Would you print every entry below exactly as written, omitting the images?

[Source texts of formatted documents]

++++

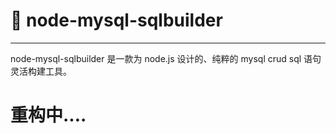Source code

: # 🌟 node-mysql-sqlbuilder

---

node-mysql-sqlbuilder 是一款为 node.js 设计的、纯粹的 mysql crud sql 语句灵活构建工具。

# 重构中....
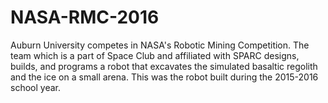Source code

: # NASA-RMC-2016
Auburn University competes in NASA's Robotic Mining Competition.  The team which is a part of Space Club and affiliated with SPARC designs, builds, and programs a robot that excavates the simulated basaltic regolith and the ice on a small arena.  This was the robot built during the 2015-2016 school year.

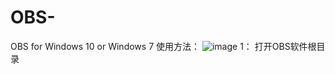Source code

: # OBS-
OBS for Windows 10 or Windows 7
使用方法：
![image](https://user-images.githubusercontent.com/96828023/180638114-d6c7d727-f51e-4167-829b-cac8b21325d7.png)
1： 打开OBS软件根目录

++++

REPLY TO THE TASK:
Source code

: # 🌟 node-mysql-sqlbuilder

---

node-mysql-sqlbuilder 是一款为 node.js 设计的、纯粹的 mysql crud sql 语句灵活构建工具。

# 重构中....
Source code

: # NASA-RMC-2016
Auburn University competes in NASA's Robotic Mining Competition.  The team which is a part of Space Club and affiliated with SPARC designs, builds, and programs a robot that excavates the simulated basaltic regolith and the ice on a small arena.  This was the robot built during the 2015-2016 school year.

Source code

: # OBS-
OBS for Windows 10 or Windows 7
使用方法：
![image](https://user-images.githubusercontent.com/96828023/180638114-d6c7d727-f51e-4167-829b-cac8b21325d7.png)
1： 打开OBS软件根目录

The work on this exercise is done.